- [Directions]
Pull every line of the entries that has the word "attraverso".

- [Saved data entries]
● ● ● ● ●

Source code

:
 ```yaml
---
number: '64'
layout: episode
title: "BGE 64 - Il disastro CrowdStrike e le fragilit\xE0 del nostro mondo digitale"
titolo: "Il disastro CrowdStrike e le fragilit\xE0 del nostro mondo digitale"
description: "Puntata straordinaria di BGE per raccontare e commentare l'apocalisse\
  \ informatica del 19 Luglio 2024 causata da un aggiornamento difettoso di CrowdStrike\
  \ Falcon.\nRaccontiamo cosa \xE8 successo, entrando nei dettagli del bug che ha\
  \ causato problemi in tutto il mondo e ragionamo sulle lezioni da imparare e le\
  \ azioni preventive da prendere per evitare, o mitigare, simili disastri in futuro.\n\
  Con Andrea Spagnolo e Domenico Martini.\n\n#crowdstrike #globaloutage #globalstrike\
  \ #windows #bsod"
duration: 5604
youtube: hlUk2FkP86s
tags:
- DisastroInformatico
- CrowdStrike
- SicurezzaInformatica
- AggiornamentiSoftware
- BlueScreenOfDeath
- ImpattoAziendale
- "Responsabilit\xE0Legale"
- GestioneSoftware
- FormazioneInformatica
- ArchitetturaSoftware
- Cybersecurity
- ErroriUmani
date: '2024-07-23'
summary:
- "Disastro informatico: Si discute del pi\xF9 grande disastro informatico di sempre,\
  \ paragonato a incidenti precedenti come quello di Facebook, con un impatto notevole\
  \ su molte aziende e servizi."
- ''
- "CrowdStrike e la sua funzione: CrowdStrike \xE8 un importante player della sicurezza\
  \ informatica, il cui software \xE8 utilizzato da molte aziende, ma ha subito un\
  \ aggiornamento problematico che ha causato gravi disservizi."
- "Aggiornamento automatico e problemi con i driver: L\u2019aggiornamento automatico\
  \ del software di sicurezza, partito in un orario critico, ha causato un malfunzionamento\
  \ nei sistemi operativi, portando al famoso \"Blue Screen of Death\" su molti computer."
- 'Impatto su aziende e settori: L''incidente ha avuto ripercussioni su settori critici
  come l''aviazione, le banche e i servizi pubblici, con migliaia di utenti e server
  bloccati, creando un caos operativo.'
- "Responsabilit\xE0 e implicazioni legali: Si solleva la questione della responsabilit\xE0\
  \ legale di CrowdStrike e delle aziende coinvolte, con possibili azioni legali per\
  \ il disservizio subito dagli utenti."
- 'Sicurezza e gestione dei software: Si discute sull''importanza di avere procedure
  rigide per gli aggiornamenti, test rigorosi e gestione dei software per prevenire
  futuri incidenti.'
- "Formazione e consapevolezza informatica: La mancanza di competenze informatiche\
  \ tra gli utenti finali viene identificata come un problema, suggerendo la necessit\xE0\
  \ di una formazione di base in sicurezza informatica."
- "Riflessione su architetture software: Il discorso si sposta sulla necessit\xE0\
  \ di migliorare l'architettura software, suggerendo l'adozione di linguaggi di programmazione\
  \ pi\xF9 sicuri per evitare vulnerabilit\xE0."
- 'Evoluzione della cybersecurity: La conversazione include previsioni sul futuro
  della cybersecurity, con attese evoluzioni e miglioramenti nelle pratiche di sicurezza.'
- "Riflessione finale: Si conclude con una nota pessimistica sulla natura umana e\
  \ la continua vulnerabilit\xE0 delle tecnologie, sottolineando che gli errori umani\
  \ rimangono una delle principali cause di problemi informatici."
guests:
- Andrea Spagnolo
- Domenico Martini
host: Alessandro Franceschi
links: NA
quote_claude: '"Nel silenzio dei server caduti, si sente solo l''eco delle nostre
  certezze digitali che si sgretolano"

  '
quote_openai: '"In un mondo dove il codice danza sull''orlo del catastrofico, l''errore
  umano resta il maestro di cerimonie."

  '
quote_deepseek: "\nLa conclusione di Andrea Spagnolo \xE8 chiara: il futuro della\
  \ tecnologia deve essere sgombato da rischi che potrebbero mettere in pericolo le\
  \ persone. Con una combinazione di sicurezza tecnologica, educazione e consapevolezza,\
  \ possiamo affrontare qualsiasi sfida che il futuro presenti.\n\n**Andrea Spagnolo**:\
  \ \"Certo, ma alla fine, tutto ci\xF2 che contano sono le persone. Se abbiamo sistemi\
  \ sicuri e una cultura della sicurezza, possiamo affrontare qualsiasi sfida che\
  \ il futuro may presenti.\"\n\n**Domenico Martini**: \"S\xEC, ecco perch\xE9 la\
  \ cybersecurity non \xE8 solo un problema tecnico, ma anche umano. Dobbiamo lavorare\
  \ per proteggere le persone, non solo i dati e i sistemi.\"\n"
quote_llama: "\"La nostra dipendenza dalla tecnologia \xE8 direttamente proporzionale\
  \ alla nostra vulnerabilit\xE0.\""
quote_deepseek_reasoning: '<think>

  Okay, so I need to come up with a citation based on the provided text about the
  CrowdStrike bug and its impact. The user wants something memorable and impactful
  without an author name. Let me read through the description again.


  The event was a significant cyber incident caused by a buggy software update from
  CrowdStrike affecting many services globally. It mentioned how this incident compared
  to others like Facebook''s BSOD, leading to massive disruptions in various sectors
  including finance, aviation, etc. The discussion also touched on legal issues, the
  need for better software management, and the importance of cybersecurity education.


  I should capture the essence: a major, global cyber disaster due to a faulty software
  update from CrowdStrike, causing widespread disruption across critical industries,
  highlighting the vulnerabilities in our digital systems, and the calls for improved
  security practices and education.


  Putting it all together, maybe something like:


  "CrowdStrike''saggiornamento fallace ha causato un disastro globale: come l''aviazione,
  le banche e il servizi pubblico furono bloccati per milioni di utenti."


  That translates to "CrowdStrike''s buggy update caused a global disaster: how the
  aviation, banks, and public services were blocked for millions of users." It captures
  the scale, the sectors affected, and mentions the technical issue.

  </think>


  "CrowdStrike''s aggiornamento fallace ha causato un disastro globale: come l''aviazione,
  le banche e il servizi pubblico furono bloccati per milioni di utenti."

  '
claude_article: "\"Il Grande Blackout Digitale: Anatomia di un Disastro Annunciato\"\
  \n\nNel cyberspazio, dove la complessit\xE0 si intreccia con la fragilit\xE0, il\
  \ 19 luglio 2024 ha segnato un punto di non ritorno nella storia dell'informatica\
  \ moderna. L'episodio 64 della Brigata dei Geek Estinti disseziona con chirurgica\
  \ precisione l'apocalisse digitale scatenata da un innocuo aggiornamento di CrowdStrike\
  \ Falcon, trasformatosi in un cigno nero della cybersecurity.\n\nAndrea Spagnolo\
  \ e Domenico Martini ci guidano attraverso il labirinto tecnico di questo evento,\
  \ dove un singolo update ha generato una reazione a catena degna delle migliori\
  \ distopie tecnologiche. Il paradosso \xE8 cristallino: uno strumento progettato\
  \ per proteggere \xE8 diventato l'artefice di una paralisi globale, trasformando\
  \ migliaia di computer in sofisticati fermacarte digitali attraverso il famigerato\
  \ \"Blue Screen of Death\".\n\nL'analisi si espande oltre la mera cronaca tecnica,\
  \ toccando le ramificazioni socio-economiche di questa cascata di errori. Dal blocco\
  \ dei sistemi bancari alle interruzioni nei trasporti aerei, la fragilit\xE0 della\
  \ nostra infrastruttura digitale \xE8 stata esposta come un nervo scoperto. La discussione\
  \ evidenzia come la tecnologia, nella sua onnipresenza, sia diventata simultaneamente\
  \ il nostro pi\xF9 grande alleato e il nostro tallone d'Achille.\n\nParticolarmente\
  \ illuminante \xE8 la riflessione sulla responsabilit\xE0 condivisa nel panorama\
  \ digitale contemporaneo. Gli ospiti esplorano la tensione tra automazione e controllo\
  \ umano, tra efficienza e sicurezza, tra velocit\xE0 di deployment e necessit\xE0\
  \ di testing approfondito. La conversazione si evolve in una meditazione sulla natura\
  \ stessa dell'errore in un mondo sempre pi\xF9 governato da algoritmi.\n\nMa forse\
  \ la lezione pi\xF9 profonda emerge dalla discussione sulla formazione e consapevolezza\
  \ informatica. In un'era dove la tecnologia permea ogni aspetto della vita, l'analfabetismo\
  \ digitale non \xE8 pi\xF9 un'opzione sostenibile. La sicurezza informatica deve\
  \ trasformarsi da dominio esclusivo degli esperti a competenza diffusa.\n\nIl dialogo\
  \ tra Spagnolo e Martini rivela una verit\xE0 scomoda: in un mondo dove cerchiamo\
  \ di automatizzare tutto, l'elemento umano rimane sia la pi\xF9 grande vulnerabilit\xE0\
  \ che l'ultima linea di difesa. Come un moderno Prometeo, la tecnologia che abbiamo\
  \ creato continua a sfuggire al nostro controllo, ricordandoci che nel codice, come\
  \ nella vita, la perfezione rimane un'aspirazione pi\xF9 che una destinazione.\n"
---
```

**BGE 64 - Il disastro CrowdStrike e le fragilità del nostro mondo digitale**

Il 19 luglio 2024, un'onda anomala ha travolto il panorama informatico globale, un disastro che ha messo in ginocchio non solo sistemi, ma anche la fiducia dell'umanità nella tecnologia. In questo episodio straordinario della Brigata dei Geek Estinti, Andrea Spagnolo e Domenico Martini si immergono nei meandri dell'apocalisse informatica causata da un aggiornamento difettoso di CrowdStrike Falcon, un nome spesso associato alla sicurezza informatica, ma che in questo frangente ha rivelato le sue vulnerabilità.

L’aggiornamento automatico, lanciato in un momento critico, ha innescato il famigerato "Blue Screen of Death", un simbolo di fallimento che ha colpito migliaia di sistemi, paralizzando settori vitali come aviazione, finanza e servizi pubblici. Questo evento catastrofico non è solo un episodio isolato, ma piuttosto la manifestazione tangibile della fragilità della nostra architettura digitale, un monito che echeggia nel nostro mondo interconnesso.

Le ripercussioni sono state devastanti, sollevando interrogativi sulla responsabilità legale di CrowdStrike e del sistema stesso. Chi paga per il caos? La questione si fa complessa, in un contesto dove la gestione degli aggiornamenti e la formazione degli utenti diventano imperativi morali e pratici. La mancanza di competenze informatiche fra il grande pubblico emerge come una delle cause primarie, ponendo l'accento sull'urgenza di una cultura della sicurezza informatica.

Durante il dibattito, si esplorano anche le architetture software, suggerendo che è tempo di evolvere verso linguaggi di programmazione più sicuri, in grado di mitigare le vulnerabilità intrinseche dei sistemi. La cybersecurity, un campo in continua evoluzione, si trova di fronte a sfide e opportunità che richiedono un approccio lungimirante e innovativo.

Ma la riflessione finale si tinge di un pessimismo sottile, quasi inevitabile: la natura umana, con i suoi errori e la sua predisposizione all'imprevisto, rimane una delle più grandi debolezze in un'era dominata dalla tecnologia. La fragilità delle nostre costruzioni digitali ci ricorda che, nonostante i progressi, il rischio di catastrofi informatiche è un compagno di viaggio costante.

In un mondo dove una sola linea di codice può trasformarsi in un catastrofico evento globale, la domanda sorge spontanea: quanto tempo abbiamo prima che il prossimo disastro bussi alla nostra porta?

● ● ● ● ●

- [Completed exercise]
  \ e Domenico Martini ci guidano attraverso il labirinto tecnico di questo evento,\
  \ migliaia di computer in sofisticati fermacarte digitali attraverso il famigerato\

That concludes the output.